One of the team's major problems, besides the inexperience of most players, was a lack of weight. Size, although not as important as in football, is a considerable asset in rigger, and strength in this department should be greatly increased in the spring.

"I think there is an excellent chance of our being able to field two fairly strong sides for the spring season." Albert said yesterday.

Varsity football captain-elect Bill Meigs heads a list of varsity football players who expressed their hopes of turning out in February. John Nichols, Crimson captain in 1952, Jan Meyer, Ted Kennedy, Art Ticknor, and Woody Simpson, JV football coach, are returning veterans of last year's team, Ticknor and Simpson having played in the fall also.

Other football players coming out for the first time include Bob Wynne, John Maher, Joe Ross, Frank White, and Orville Tice.

Rugby holds a unique place among Harvard sports, owing to its non-existent training rules. Playing the game because they like it, the ruggers train hard at practice, smoke all they want, play a violent 70-minutea game, at the end of which they are in a state of near-unconsciousness, and then have a big party to recover for the next match.

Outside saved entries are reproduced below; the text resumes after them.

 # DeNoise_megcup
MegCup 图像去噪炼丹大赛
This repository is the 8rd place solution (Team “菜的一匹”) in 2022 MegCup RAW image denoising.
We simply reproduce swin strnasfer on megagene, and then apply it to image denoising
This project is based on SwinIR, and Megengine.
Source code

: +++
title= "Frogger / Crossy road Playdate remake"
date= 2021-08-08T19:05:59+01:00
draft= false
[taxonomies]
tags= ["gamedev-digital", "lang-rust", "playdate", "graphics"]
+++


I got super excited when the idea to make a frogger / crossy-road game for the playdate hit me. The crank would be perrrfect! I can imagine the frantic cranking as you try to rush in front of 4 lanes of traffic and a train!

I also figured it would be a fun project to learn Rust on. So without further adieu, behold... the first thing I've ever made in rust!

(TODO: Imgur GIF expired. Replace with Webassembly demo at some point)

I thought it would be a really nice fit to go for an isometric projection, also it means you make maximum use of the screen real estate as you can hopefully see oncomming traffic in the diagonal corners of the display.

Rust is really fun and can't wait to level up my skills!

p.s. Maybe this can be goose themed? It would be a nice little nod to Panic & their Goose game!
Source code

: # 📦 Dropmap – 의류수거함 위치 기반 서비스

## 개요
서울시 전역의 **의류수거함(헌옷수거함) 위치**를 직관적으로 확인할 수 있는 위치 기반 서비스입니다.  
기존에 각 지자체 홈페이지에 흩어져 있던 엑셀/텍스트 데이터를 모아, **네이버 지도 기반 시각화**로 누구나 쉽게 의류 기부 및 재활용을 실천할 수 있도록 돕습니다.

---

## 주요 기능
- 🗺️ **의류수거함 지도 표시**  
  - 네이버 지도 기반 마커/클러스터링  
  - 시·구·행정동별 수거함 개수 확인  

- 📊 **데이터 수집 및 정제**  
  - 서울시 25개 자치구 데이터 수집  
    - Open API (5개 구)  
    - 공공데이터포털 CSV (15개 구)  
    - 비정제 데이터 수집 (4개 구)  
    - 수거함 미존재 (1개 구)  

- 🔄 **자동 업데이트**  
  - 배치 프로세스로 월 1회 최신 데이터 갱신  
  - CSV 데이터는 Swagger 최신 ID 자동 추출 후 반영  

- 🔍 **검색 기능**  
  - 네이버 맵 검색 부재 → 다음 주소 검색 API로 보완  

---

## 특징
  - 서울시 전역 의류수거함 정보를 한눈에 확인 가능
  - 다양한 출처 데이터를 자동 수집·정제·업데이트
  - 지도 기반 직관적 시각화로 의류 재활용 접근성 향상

Sometimes one member of the team arrives late for game, and when this happens, they are usually faced with the prospect of playing one man short. At Princeton last fall just such a prospect was looming on the horizon, with 14 men on the field at kick-off time. All was not lost, however, as the fifteenth man arrived and changed in midfield, protected by a huddle of his teammates.

Progressively loud cheers greeted the exit of each garment from the center of the group, and finally the Crimson had a full team after all.